Date of Award

2015

Document Type

Thesis

Publisher

Edith Cowan University

Degree Name

Master of Social Science

School

School of Psychology and Social Science

Faculty

Faculty of Health, Engineering and Science

First Supervisor

Dr Vicki Banham

Second Supervisor

Dr Marilyn Palmer

Abstract

Hospital social work in Australia appears to be undergoing a crisis of identity. The current socioeconomic context of economic rationalism and managerialism is not always compatible with social work values and social workers working in hospitals talk about feeling threatened, despite evidence of numerical growth comparable to other professions. In this study I interviewed five social workers who were practising in hospitals. The method used was the Long Interview which allows the responders freedom to express their thoughts while providing a common framework for all the interviews. Using grounded theory methodology I distilled their common understandings about what it meant to be a social worker and to do social work in a hospital. Using a theoretical framework of critical theory I also examined how the hospital setting influenced these social workers perception themselves and their work.

Overall the results were positive. The social workers were insightful and articulate and demonstrated good understanding of their context and how it influenced their practice. They all felt the hospital environment was not supportive of social work but believed they made a positive contribution both to the outcomes for individual patients and for the hospital as an organisation. They all drew strongly on their social work values to confirm their identity so there was a strong common understanding of what being a social worker meant.

The ‘doing’ of social work was illustrated by the social workers by the use of bridge metaphors. They identified that they built bridges between patients in the hospital and their lives outside the hospital. As patient advocates they also built bridges between the patient and other staff to help the other staff understand the patient’s perspective.
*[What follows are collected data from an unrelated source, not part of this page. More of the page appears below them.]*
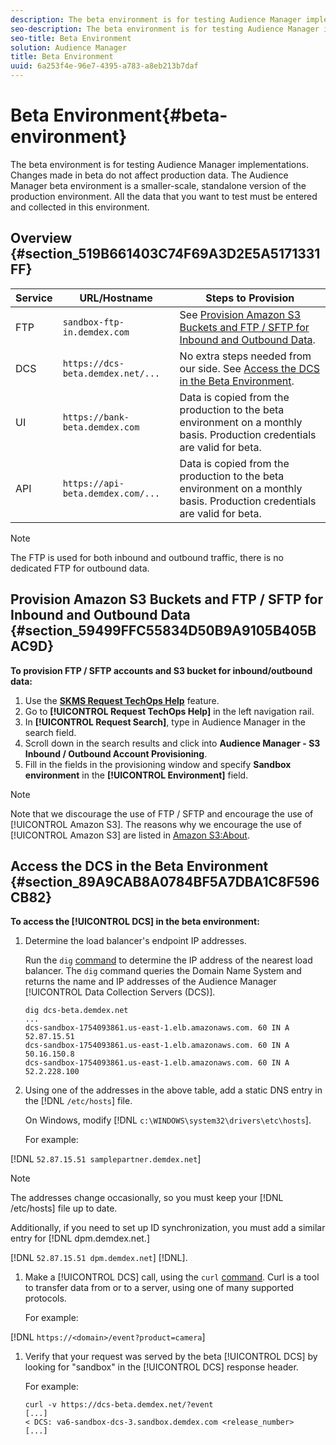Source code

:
 ```yaml
---
description: The beta environment is for testing Audience Manager implementations. Changes made in beta do not affect production data. The Audience Manager beta environment is a smaller-scale, standalone version of the production environment. All the data that you want to test must be entered and collected in this environment.
seo-description: The beta environment is for testing Audience Manager implementations. Changes made in beta do not affect production data. The Audience Manager beta environment is a smaller-scale, standalone version of the production environment. All the data that you want to test must be entered and collected in this environment.
seo-title: Beta Environment
solution: Audience Manager
title: Beta Environment
uuid: 6a253f4e-96e7-4395-a783-a8eb213b7daf
---
```


# Beta Environment{#beta-environment}

The beta environment is for testing Audience Manager implementations. Changes made in beta do not affect production data. The Audience Manager beta environment is a smaller-scale, standalone version of the production environment. All the data that you want to test must be entered and collected in this environment.

## Overview {#section_519B661403C74F69A3D2E5A5171331FF}

<!-- 

beta_environment_admin.xml

 -->

|Service|URL/Hostname|Steps to Provision|
|--- |--- |--- |
|FTP|`sandbox-ftp-in.demdex.com`|See [Provision Amazon S3 Buckets and FTP / SFTP for Inbound and Outbound Data](admin-beta-environment.md#section_59499FFC55834D50B9A9105B405BAC9D).|
|DCS|`https://dcs-beta.demdex.net/...`|No extra steps needed from our side. See [Access the DCS in the Beta Environment](admin-beta-environment.md#section_89A9CAB8A0784BF5A7DBA1C8F596CB82).|
|UI|`https://bank-beta.demdex.com`|Data is copied from the production to the beta environment on a monthly basis. Production credentials are valid for beta.|
|API|`https://api-beta.demdex.com/...`|Data is copied from the production to the beta environment on a monthly basis. Production credentials are valid for beta.|

>[!NOTE]
>
>The FTP is used for both inbound and outbound traffic, there is no dedicated FTP for outbound data.

## Provision Amazon S3 Buckets and FTP / SFTP for Inbound and Outbound Data {#section_59499FFC55834D50B9A9105B405BAC9D}

**To provision FTP / SFTP accounts and S3 bucket for inbound/outbound data:**

1. Use the [**SKMS Request TechOps Help**](https://skms.adobe.com/) feature. 
1. Go to **[!UICONTROL Request TechOps Help]** in the left navigation rail. 
1. In **[!UICONTROL Request Search]**, type in Audience Manager in the search field. 
1. Scroll down in the search results and click into **Audience Manager - S3 Inbound / Outbound Account Provisioning**. 
1. Fill in the fields in the provisioning window and specify **Sandbox environment** in the **[!UICONTROL Environment]** field.

>[!NOTE]
>
>Note that we discourage the use of FTP / SFTP and encourage the use of [!UICONTROL Amazon S3]. The reasons why we encourage the use of [!UICONTROL Amazon S3] are listed in [Amazon S3:About](https://marketing.adobe.com/resources/help/en_US/aam/c_as3.html).

## Access the DCS in the Beta Environment {#section_89A9CAB8A0784BF5A7DBA1C8F596CB82}

**To access the [!UICONTROL DCS] in the beta environment:**

1. Determine the load balancer's endpoint IP addresses.

   Run the `dig` [command](https://en.wikipedia.org/wiki/Dig_(command)) to determine the IP address of the nearest load balancer. The `dig` command queries the Domain Name System and returns the name and IP addresses of the Audience Manager [!UICONTROL Data Collection Servers (DCS)].

   ```
   dig dcs-beta.demdex.net
   ...
   dcs-sandbox-1754093861.us-east-1.elb.amazonaws.com. 60 IN A 52.87.15.51
   dcs-sandbox-1754093861.us-east-1.elb.amazonaws.com. 60 IN A 50.16.150.8
   dcs-sandbox-1754093861.us-east-1.elb.amazonaws.com. 60 IN A 52.2.228.100
   ```

1. Using one of the addresses in the above table, add a static DNS entry in the [!DNL `/etc/hosts`] file.

   On Windows, modify [!DNL `c:\WINDOWS\system32\drivers\etc\hosts`].

   For example:

[!DNL `52.87.15.51 samplepartner.demdex.net`]

   >[!NOTE]
   >
   >The addresses change occasionally, so you must keep your [!DNL /etc/hosts] file up to date.

   Additionally, if you need to set up ID synchronization, you must add a similar entry for [!DNL dpm.demdex.net.]

[!DNL `52.87.15.51 dpm.demdex.net`] [!DNL]. 

1. Make a [!UICONTROL DCS] call, using the `curl` [command](https://curl.haxx.se/docs/manpage.html). Curl is a tool to transfer data from or to a server, using one of many supported protocols.

   For example:

[!DNL `https://<domain>/event?product=camera`] 

1. Verify that your request was served by the beta [!UICONTROL DCS] by looking for "sandbox" in the [!UICONTROL DCS] response header.

   For example:

   ```
   curl -v https://dcs-beta.demdex.net/?event
   [...]
   < DCS: va6-sandbox-dcs-3.sandbox.demdex.com <release_number>
   [...]
   ```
A third bridge between discourses, the dominant discourse of economic rationalism and the quieter discourses about upholding rights was described but not named. The only problematic area for all the social workers was their difficulty in naming the skills and knowledge used in their practice. This is noted as an area for development.

Despite acknowledging the contextual difficulties confronting hospital social work, the results of this study showed the social workers interviewed to be confident in all their roles and optimistic about their future.